What the U.S. military is not doing, for the moment, is telling the American public that China is why it wants all that money. The amorphous, infinitely expandable “war on terror” can be used to cover all sorts of other expenditures as well. Nobody is required to prove that China really does pose a strategic threat to America’s oil supplies, or to demonstrate that a Chinese-Russian alliance is a serious political possibility.
But that happy time is probably coming to an end. As the “terrorist threat” gradually shrinks down toward its true, rather modest dimensions in the minds of American voters and even American politicians, the wisdom of spending so much money on a strategic confrontation with China that does not yet exist — and may never actually come to pass — is bound to come under question.
As for an enduring Chinese-Russian alliance, the notion is about as credible this time round as it was back in the early days of the Cold War. Since China is the country that poses the greatest potential threat to Russia, it can be a good short-term strategy for Moscow to hug China close. But the alliance lasted only 13 years last time (in the early years of the Cold War), and it would probably not survive even that long on a second occasion.

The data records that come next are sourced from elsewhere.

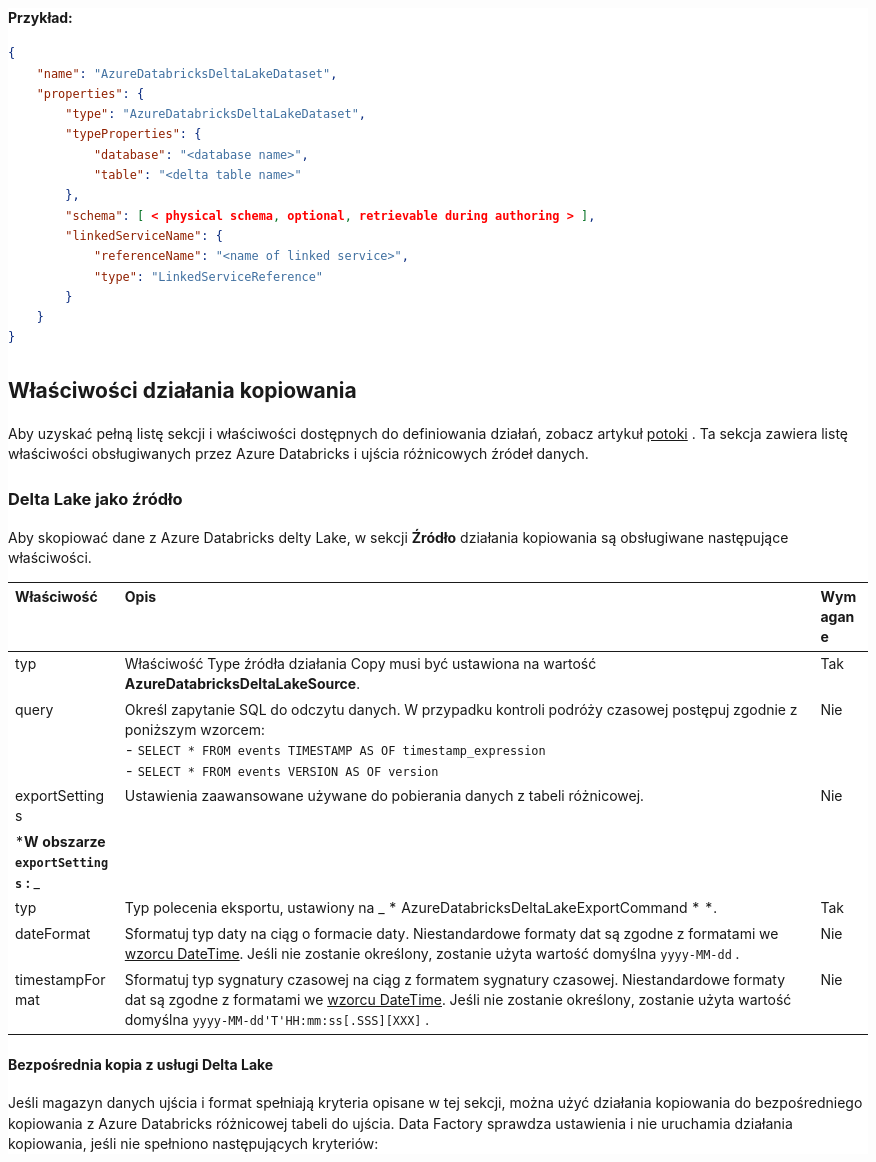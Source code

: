 **Przykład:**

```json
{
    "name": "AzureDatabricksDeltaLakeDataset",
    "properties": {
        "type": "AzureDatabricksDeltaLakeDataset",
        "typeProperties": {
            "database": "<database name>",
            "table": "<delta table name>"
        },
        "schema": [ < physical schema, optional, retrievable during authoring > ],
        "linkedServiceName": {
            "referenceName": "<name of linked service>",
            "type": "LinkedServiceReference"
        }
    }
}
```

## <a name="copy-activity-properties"></a>Właściwości działania kopiowania

Aby uzyskać pełną listę sekcji i właściwości dostępnych do definiowania działań, zobacz artykuł [potoki](concepts-pipelines-activities.md) . Ta sekcja zawiera listę właściwości obsługiwanych przez Azure Databricks i ujścia różnicowych źródeł danych.

### <a name="delta-lake-as-source"></a>Delta Lake jako źródło

Aby skopiować dane z Azure Databricks delty Lake, w sekcji **Źródło** działania kopiowania są obsługiwane następujące właściwości.

| Właściwość                     | Opis                                                  | Wymagane |
| :--------------------------- | :----------------------------------------------------------- | :------- |
| typ                         | Właściwość Type źródła działania Copy musi być ustawiona na wartość **AzureDatabricksDeltaLakeSource**. | Tak      |
| query          | Określ zapytanie SQL do odczytu danych. W przypadku kontroli podróży czasowej postępuj zgodnie z poniższym wzorcem:<br>- `SELECT * FROM events TIMESTAMP AS OF timestamp_expression`<br>- `SELECT * FROM events VERSION AS OF version` | Nie       |
| exportSettings | Ustawienia zaawansowane używane do pobierania danych z tabeli różnicowej. | Nie       |
| ***W obszarze `exportSettings` :** _ |  |  |
| typ | Typ polecenia eksportu, ustawiony na _ * AzureDatabricksDeltaLakeExportCommand * *. | Tak |
| dateFormat | Sformatuj typ daty na ciąg o formacie daty. Niestandardowe formaty dat są zgodne z formatami we [wzorcu DateTime](https://spark.apache.org/docs/latest/sql-ref-datetime-pattern.html). Jeśli nie zostanie określony, zostanie użyta wartość domyślna `yyyy-MM-dd` . | Nie |
| timestampFormat | Sformatuj typ sygnatury czasowej na ciąg z formatem sygnatury czasowej. Niestandardowe formaty dat są zgodne z formatami we [wzorcu DateTime](https://spark.apache.org/docs/latest/sql-ref-datetime-pattern.html). Jeśli nie zostanie określony, zostanie użyta wartość domyślna `yyyy-MM-dd'T'HH:mm:ss[.SSS][XXX]` . | Nie |

#### <a name="direct-copy-from-delta-lake"></a>Bezpośrednia kopia z usługi Delta Lake

Jeśli magazyn danych ujścia i format spełniają kryteria opisane w tej sekcji, można użyć działania kopiowania do bezpośredniego kopiowania z Azure Databricks różnicowej tabeli do ujścia. Data Factory sprawdza ustawienia i nie uruchamia działania kopiowania, jeśli nie spełniono następujących kryteriów:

This year’s U.S. defense budget will probably go through more or less uncut, because few members of Congress who face re-election in November will want to leave themselves open to accusations of being “soft on terror.” But next year will almost certainly be a different story. For the Pentagon, the good old days are coming to an end.
Gwynne Dyer is a London-based independent journalist whose articles are published in 45 countries.